Canan Tuğ’un neden bu mevzuda palavra söylediğini anlayamadığını Anlatım eden barış Tuğ kelamlarını şöyle sürdürdü:
“Abim Zeki, Malatya’da hiç yaşamadı. Evli oldukları devirde de eşiyle Birlikte köyde tütün işiyle uğraşıyorlardı. İkametini bir Devre Malatya’da oturan diğer abimin konutunda göstermişti lakin hiç bir Vakit orada oturmadılar. Aslında o yapı da sarsıntıda yıkılmadı. Hasar alsa da hâlâ ayakta. Kendi imkanlarımızla köy meskeninin enkazından çıkardığımız abimin şuan ki ikamet adresi de resmi olarak Adıyaman’ın Recep köyü olarak gözüküyor. Biz de bunu mevt süreçleri yapılırken savcılık kayıtlarından öğrendik.

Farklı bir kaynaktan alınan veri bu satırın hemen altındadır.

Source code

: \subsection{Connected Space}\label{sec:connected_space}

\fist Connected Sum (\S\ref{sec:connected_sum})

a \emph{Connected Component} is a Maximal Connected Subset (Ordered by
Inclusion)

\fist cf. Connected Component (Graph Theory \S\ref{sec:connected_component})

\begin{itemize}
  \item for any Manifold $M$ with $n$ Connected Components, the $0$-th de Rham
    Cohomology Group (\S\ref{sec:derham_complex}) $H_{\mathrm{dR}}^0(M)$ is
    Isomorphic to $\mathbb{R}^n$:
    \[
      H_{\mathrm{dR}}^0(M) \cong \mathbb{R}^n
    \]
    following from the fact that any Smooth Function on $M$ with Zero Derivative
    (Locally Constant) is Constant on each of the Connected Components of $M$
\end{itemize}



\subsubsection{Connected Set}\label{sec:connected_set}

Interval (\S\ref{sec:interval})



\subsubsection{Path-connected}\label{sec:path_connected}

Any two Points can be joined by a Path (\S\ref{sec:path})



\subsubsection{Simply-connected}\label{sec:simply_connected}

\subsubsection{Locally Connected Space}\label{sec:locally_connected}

Zeki Tuğ’un cansız vücudu akrabaları tarafından bu meskenden çıkarıldı.
“ÖLEN BİR İNSANIN PRESTİJİNİ ZEDELEMEK KABUL EDİLEBİLİR DEĞİL”

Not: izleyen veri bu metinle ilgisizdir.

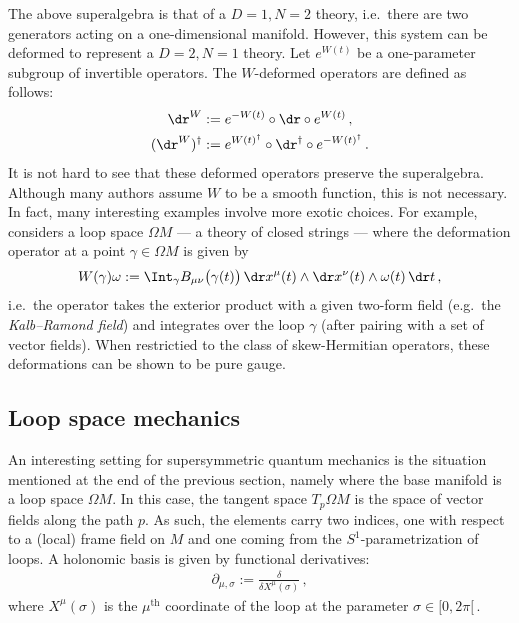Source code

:     The above superalgebra is that of a $D=1,N=2$ theory, i.e.~there are two generators acting on a one-dimensional manifold. However, this system can be deformed to represent a $D=2,N=1$ theory. Let $e^{W(t)}$ be a one-parameter subgroup of invertible operators. The $W$-deformed operators are defined as follows:
    \begin{align}
        \dr^W &:= e^{-W(t)}\circ\dr\circ e^{W(t)}\,,\\
        (\dr^W)^\dagger &:= e^{W(t)^\dagger}\circ\dr^\dagger\circ e^{-W(t)^\dagger}\,.
    \end{align}
    It is not hard to see that these deformed operators preserve the superalgebra. Although many authors assume $W$ to be a smooth function, this is not necessary. In fact, many interesting examples involve more exotic choices. For example, \citet{schreiber_loop_2005} considers a loop space $\Omega M$ --- a theory of closed strings --- where the deformation operator at a point $\gamma\in\Omega M$ is given by
    \begin{gather}
        W(\gamma)\omega := \Int_\gamma B_{\mu\nu}\bigl(\gamma(t)\bigr)\,\dr x^\mu(t)\wedge\dr x^\nu(t)\wedge\omega(t)\,\dr t\,,
    \end{gather}
    i.e.~the operator takes the exterior product with a given two-form field (e.g.~the \textit{Kalb--Ramond field}) and integrates over the loop $\gamma$ (after pairing with a set of vector fields). When restrictied to the class of skew-Hermitian operators, these deformations can be shown to be pure gauge.


\subsection{Loop space mechanics}

    An interesting setting for supersymmetric quantum mechanics is the situation mentioned at the end of the previous section, namely where the base manifold is a loop space $\Omega M$. In this case, the tangent space $T_p\Omega M$ is the space of vector fields along the path $p$. As such, the elements carry two indices, one with respect to a (local) frame field on $M$ and one coming from the $S^1$-parametrization of loops. A holonomic basis is given by functional derivatives:
    \begin{gather}
        \partial_{\mu,\sigma} := \frac{\delta}{\delta X^\mu(\sigma)}\,,
    \end{gather}
    where $X^\mu(\sigma)$ is the $\mu^{\text{th}}$ coordinate of the loop at the parameter $\sigma\in[0,2\pi[\,$.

Canan ve abim anlaşamadı, ayrıldı. Bu iki insanın kendi ortalarında verdiği bir karar. Buna müdahale etmemiz Laf konusu değil. Lakin ölen bir insanın prestijini zedeleyecek, onu kendi çocuğunu, eşini ya da rastgele bir insanı sokağa atacak kadar vicdansız üzere gösterecek bir palavra söylemek ve bunun üzerinden çıkar sağlamaya çalışmak kabul edilebilir değil.”
“KAYBETTİKLERİMİZİN ACISINI DAHİ YAŞAYAMADIK”

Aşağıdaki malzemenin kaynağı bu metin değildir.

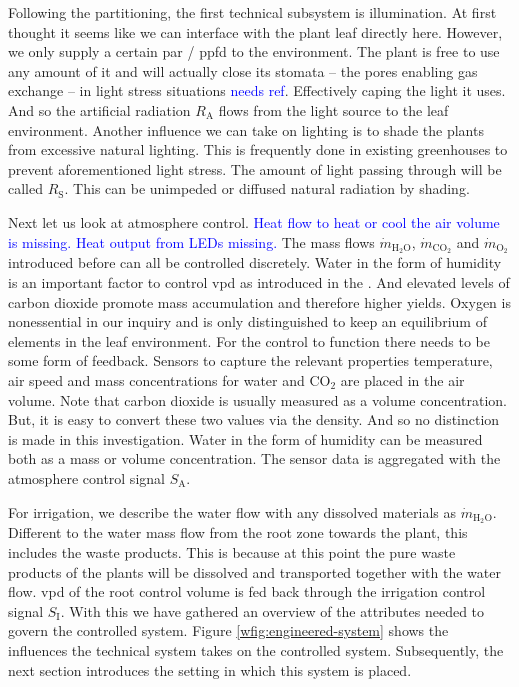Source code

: Following the partitioning, the first technical subsystem is illumination.
At first thought it seems like we can interface with the plant leaf directly here.
However, we only supply a certain \ac{par} / \ac{ppfd} to the environment.
The plant is free to use any amount of it and will actually close its stomata -- the pores enabling gas exchange -- in light stress situations \textcolor{Blue}{needs ref}.
Effectively caping the light it uses.
And so the artificial radiation $R_\text{A}$ flows from the light source to the leaf environment.
Another influence we can take on lighting is to shade the plants from excessive natural lighting.
This is frequently done in existing greenhouses to prevent aforementioned light stress.
The amount of light passing through will be called $R_\text{S}$.
This can be unimpeded or diffused natural radiation by shading.

Next let us look at atmosphere control.
\textcolor{Blue}{Heat flow to heat or cool the air volume is missing.}
\textcolor{Blue}{Heat output from LEDs missing.}
The mass flows $\dot{m}_{\text{H}_2\text{O}}$, $\dot{m}_{\text{CO}_2}$ and $\dot{m}_{\text{O}_2}$ introduced before can all be controlled discretely.
Water in the form of humidity is an important factor to control \ac{vpd} as introduced in the .
And elevated levels of carbon dioxide promote mass accumulation and therefore higher yields.
Oxygen is nonessential in our inquiry and is only distinguished to keep an equilibrium of elements in the leaf environment.
For the control to function there needs to be some form of feedback.
Sensors to capture the relevant properties temperature, air speed and mass concentrations for water and CO$_2$ are placed in the air volume.
Note that carbon dioxide is usually measured as a volume concentration.
But, it is easy to convert these two values via the density.
And so no distinction is made in this investigation.
Water in the form of humidity can be measured both as a mass or volume concentration.
The sensor data is aggregated with the atmosphere control signal $S_\text{A}$.

For irrigation, we describe the water flow with any dissolved materials as $\dot{m}_{\text{H}_2\text{O}}$.
Different to the water mass flow from the root zone towards the plant, this includes the waste products.
This is because at this point the pure waste products of the plants will be dissolved and transported together with the water flow.
\ac{vpd} of the root control volume is fed back through the irrigation control signal $S_\text{I}$.
With this we have gathered an overview of the attributes needed to govern the controlled system.
Figure \ref{wfig:engineered-system} shows the influences the technical system takes on the controlled system.
Subsequently, the next section introduces the setting in which this system is placed.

Abisi hakkında çıkan haberlere Fazla üzüldüklerini Anlatım eden barış Tuğ, “Bir Fazla yakınımızı sarsıntıya kurban verdik. Yakınlarımızın cansız vücutlarına günler sonra ulaştık. Geride kalanlarımız zelzele bölgesinde birçok sorunla boğuştu, acımızı dahi yaşayamadık. Artık bir de bu türlü bir palavrayla muhatap oluyoruz. Bu nitekim Fazla Istırap verici. Hâlâ yakınlarımızın taziyelerini kabul ediyoruz. Bunlarla şu Lahza uğraşacak vaktimiz yok lakin en kısa müddette tüzel yollara başvurup ölen ağabeyimizin hakkını yargı önünde arayacağız.” dedi.
“O GECE MALATYA’DAYDIM”
Barış Tuğ’la yaptığımız görüşme sonrası Canan Tuğ’a da ulaşıp öyküsünü tekrar sorduk. Görüşmenin başında yaşananları birinci haberde olduğu üzere anlatan Canan Tuğ, zelzele gecesi boşanma basamağındaki eşi Zeki Tuğ’un Malatya’daki konutunda olduğunu ve eşi tarafından meskenden kovulduğunu anlattı.
“YANLIŞ HATIRLAMIŞIM ADIYAMAN’DAYDIM”
Zeki Tuğ’un o gece Malatya’ya olmadığını Adıyaman Çelikhan’a bağlı Aksu köyünde olduğunu hatırlatmamız üzerine ise, birinci anlattığı öyküsünde ısrar eden Canan Tuğ, daha sonra çelişkili karşılıklar vermeye başladı. Olayın şoku ve yaşadıkları nedeniyle kimi şeyleri yanlış hatırladığını öne süren Canan, Tuğ bu Sefer de farklı bir hikaye anlattı.
O gece Malatya’da olmadığını itiraf eden Tuğ, “Yanlış hatırlamışım sanırım. O gece Aksu Köyü’nde Bir arada yaşadığımız evdeydik. Arbede edince eşim gece 02.00 sularında bizi köyden otomobiliyle Adıyaman-Malatya karayoluna bıraktı oradan Malatya’ya geldik” dedi.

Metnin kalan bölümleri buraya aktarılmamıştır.